WORKING DATA

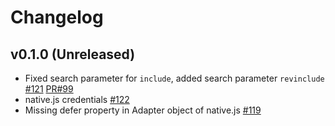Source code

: # Changelog

## v0.1.0 (Unreleased)
* Fixed search parameter for `include`, added search parameter `revinclude` [#121](https://github.com/FHIR/fhir.js/issues/121) [PR#99](https://github.com/FHIR/fhir.js/pull/99)
* native.js credentials [#122](https://github.com/FHIR/fhir.js/issues/122)
* Missing defer property in Adapter object of native.js [#119](https://github.com/FHIR/fhir.js/issues/119)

ASSIGNED TASK
In transcribing the lines above, omit the images and keep all else exact.

YOUR SOLUTION
Source code

: # Changelog

## v0.1.0 (Unreleased)
* Fixed search parameter for `include`, added search parameter `revinclude` [#121](https://github.com/FHIR/fhir.js/issues/121) [PR#99](https://github.com/FHIR/fhir.js/pull/99)
* native.js credentials [#122](https://github.com/FHIR/fhir.js/issues/122)
* Missing defer property in Adapter object of native.js [#119](https://github.com/FHIR/fhir.js/issues/119)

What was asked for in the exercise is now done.